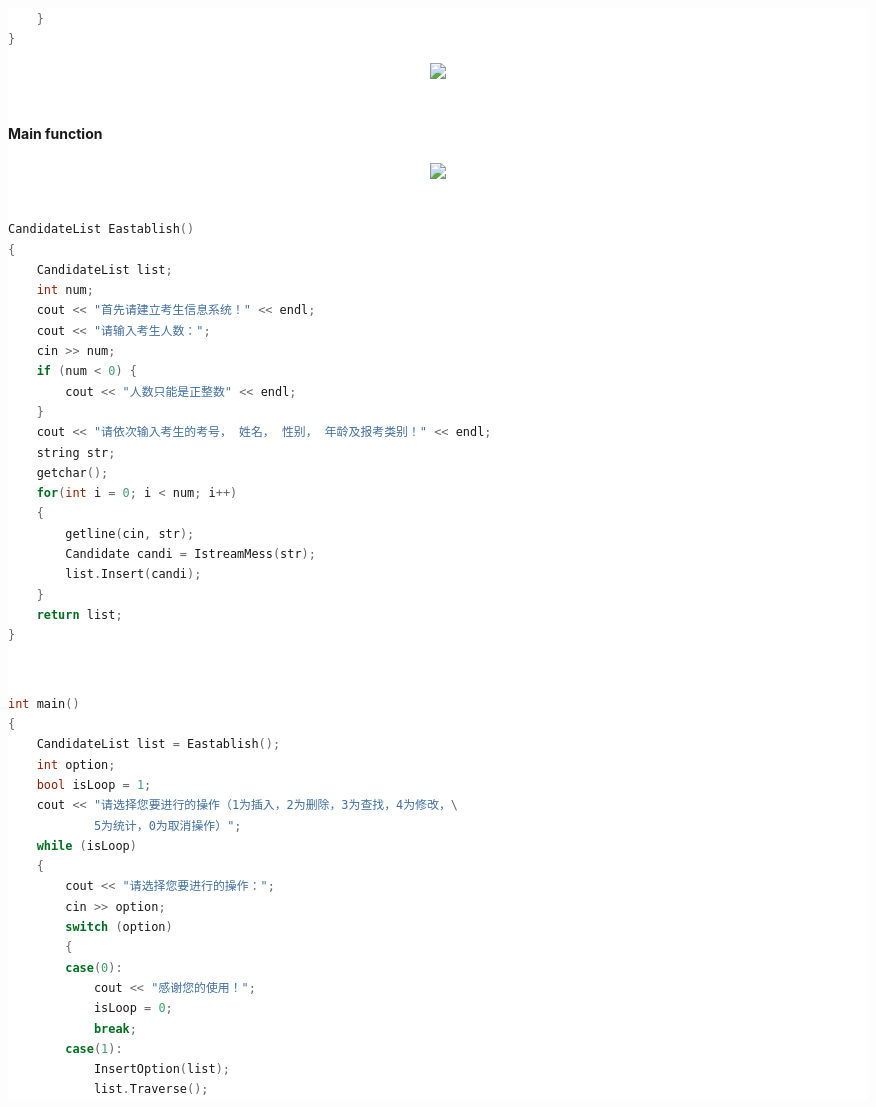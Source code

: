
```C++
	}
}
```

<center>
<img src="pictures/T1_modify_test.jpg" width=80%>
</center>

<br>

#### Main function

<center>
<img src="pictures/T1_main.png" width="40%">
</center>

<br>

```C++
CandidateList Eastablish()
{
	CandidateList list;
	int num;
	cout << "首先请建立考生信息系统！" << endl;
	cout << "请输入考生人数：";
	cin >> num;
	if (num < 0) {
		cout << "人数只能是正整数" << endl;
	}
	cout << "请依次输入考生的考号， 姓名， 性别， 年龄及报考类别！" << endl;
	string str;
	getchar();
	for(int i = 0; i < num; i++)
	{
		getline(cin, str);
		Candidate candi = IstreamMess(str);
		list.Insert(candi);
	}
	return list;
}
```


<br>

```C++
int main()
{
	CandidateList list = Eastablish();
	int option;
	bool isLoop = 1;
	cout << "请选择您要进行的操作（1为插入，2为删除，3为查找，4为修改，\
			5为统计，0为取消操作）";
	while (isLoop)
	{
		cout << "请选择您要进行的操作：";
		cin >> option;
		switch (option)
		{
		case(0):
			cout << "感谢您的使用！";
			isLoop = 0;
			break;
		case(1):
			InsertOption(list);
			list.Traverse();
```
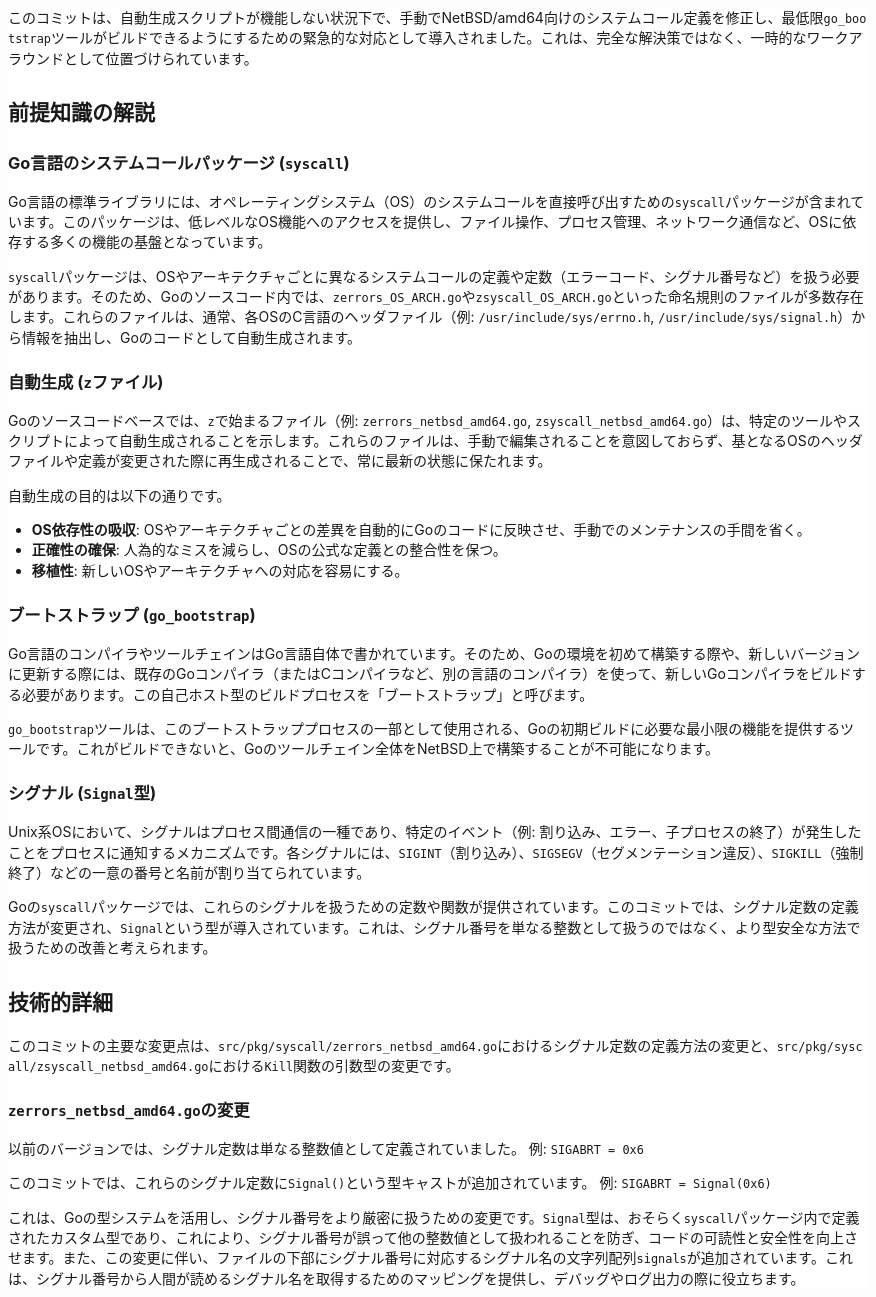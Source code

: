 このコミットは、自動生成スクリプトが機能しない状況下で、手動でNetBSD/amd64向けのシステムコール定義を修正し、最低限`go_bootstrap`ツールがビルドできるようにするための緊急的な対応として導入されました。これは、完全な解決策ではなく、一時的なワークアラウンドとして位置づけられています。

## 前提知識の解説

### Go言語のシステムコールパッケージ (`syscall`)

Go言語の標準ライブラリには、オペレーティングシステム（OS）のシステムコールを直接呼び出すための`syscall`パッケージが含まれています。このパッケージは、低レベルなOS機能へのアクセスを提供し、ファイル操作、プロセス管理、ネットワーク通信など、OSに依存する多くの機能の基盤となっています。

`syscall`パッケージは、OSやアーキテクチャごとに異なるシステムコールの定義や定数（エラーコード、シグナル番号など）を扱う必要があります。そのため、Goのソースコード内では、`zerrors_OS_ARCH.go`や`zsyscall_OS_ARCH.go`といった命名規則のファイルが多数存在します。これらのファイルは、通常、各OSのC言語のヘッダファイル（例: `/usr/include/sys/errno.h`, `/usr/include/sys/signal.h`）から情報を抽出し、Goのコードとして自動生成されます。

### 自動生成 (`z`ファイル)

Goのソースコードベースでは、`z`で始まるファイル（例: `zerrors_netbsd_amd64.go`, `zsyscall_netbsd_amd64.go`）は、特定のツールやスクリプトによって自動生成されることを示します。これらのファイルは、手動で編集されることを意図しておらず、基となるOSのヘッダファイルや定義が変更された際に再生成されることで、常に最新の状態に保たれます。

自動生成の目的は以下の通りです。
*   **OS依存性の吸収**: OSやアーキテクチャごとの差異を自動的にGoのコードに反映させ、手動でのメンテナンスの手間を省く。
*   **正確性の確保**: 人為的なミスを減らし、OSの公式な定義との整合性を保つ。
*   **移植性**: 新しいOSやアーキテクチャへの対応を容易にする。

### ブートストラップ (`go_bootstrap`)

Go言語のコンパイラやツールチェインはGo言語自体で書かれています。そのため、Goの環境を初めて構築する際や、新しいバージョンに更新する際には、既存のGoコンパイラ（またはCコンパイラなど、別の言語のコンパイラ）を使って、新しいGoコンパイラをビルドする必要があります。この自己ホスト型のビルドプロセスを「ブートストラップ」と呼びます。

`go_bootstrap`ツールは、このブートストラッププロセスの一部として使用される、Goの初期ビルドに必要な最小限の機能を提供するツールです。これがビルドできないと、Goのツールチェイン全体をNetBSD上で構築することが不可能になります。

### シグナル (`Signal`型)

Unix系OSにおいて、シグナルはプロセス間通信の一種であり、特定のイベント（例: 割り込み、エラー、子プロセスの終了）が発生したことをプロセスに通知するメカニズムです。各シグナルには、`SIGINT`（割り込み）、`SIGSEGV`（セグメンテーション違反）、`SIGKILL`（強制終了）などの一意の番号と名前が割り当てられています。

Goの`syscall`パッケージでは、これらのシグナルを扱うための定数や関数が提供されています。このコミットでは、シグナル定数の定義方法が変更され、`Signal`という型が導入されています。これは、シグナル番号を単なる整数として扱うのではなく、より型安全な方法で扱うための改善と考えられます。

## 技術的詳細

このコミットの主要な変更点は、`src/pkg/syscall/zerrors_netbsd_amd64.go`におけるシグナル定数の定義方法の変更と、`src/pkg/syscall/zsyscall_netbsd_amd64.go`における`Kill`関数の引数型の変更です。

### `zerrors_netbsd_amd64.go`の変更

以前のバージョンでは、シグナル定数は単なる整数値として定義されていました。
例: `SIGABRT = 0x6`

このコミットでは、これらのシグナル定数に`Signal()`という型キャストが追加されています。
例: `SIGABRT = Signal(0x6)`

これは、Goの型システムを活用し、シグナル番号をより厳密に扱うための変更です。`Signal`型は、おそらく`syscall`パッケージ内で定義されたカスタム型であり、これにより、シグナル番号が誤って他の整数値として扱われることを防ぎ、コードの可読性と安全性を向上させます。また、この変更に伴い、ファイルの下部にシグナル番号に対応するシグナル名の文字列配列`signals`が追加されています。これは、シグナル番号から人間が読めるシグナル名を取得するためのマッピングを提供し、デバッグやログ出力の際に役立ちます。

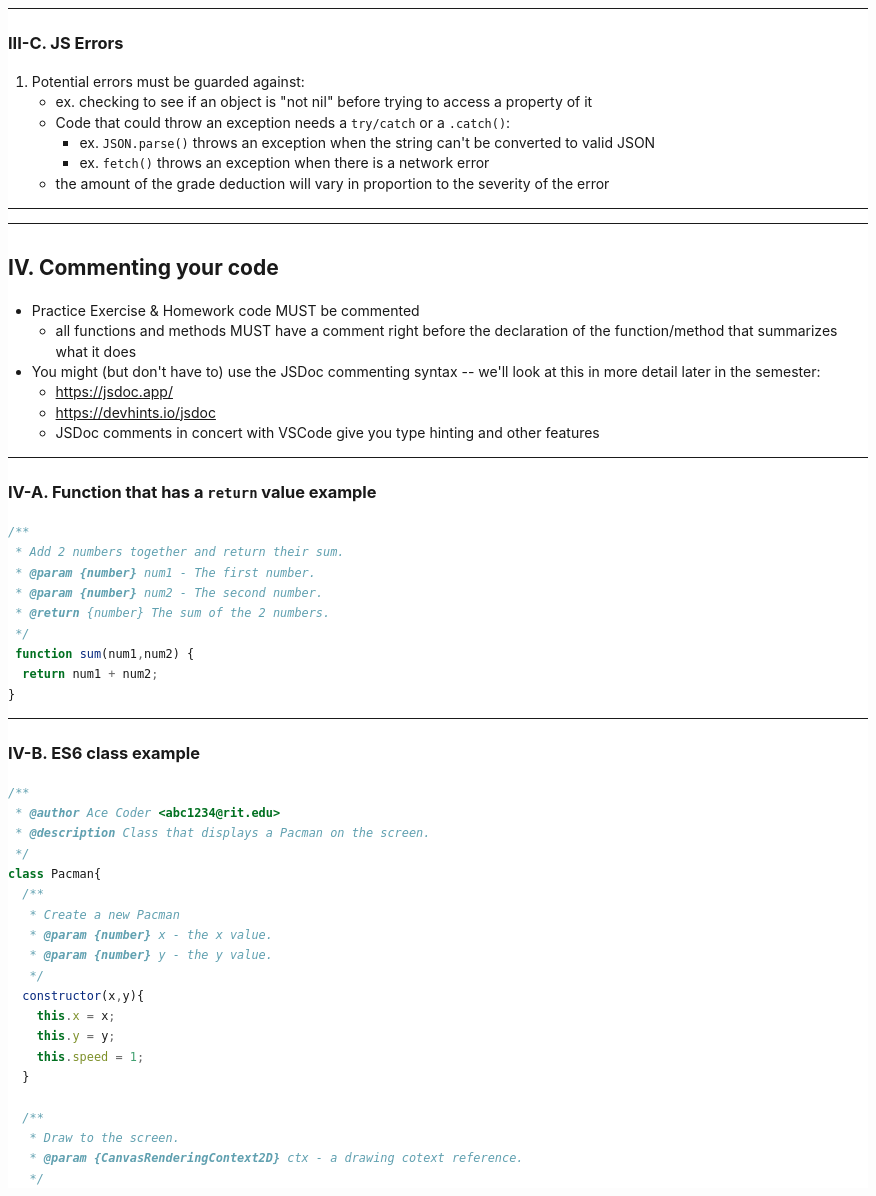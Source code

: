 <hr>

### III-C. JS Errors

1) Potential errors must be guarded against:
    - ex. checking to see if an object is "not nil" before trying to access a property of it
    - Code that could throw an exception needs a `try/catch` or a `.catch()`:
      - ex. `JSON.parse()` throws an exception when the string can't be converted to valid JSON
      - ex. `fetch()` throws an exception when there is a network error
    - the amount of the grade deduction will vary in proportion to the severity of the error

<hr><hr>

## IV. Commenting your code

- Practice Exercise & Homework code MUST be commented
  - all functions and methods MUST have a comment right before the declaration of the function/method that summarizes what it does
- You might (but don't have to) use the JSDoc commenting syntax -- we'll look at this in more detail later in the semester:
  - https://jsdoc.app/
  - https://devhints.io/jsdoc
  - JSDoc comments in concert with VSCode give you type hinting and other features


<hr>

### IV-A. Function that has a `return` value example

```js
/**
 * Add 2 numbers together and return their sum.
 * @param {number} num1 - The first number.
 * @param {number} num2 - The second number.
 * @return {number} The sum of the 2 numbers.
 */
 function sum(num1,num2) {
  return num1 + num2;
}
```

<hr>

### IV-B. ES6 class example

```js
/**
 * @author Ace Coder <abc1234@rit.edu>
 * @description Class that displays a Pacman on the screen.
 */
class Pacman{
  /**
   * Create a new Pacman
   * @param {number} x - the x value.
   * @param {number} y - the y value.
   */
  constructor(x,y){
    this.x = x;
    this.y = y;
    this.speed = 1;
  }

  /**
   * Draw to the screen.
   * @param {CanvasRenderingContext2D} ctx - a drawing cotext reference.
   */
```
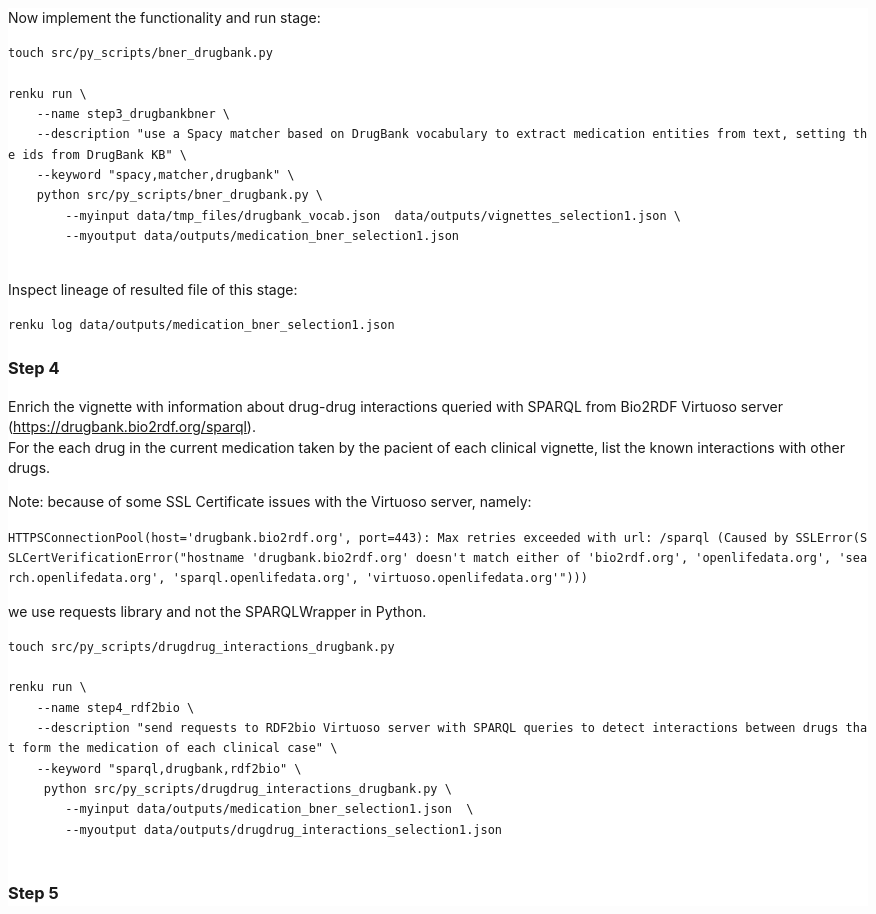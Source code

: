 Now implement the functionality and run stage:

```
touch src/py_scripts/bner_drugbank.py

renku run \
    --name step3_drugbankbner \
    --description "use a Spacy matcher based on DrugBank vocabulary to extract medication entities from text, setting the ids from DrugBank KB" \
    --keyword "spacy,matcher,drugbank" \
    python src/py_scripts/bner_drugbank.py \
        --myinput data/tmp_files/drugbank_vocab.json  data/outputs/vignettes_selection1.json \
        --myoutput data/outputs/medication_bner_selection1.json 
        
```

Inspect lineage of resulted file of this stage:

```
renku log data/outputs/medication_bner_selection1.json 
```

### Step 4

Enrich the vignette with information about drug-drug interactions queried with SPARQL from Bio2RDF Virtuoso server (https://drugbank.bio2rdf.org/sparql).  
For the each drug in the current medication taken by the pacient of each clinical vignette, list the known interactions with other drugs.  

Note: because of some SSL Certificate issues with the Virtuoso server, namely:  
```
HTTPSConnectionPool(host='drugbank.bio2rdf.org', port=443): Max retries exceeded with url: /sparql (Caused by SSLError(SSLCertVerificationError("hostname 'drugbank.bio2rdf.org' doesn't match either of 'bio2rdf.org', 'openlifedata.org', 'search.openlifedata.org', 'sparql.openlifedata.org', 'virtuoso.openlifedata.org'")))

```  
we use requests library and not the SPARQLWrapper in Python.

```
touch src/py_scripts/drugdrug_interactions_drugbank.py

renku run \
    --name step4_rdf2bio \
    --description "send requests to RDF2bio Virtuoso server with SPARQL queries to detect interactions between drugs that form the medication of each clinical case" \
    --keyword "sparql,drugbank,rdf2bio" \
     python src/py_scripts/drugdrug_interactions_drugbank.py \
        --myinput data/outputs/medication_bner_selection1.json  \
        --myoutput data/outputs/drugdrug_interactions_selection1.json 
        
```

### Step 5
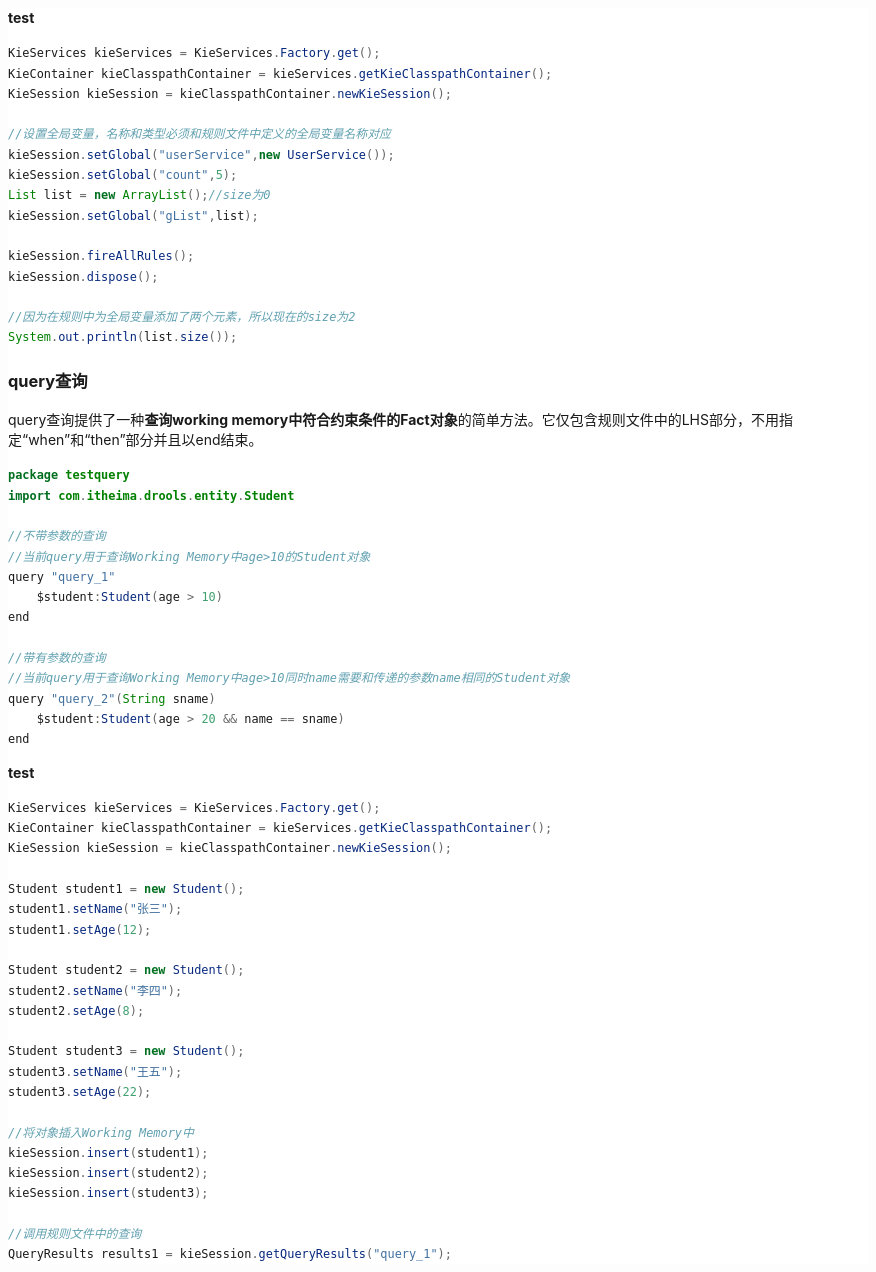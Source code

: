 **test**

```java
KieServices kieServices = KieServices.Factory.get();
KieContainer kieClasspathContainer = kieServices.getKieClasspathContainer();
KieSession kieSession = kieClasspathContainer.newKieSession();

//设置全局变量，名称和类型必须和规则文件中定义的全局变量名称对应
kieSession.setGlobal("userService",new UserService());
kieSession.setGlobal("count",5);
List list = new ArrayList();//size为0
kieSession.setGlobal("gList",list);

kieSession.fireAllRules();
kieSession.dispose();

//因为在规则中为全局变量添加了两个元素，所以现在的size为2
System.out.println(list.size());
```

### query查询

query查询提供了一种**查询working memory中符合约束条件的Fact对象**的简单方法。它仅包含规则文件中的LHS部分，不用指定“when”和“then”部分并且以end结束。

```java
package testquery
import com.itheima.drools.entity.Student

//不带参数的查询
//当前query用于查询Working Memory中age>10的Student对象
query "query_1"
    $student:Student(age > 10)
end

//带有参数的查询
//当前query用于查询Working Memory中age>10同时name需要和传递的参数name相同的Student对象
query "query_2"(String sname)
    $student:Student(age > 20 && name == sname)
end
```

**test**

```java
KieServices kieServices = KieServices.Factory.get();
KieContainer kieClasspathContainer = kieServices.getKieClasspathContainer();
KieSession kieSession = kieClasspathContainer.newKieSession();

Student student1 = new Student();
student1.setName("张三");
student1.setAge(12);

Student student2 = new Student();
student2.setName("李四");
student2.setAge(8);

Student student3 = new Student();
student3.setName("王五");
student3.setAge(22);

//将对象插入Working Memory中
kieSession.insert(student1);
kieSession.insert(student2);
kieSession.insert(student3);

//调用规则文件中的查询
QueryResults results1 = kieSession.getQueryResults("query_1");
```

▬▬▬

■ **Your task**
Using the records, report how many lines contain the word "stage", adding no other text.

■ **Output**
2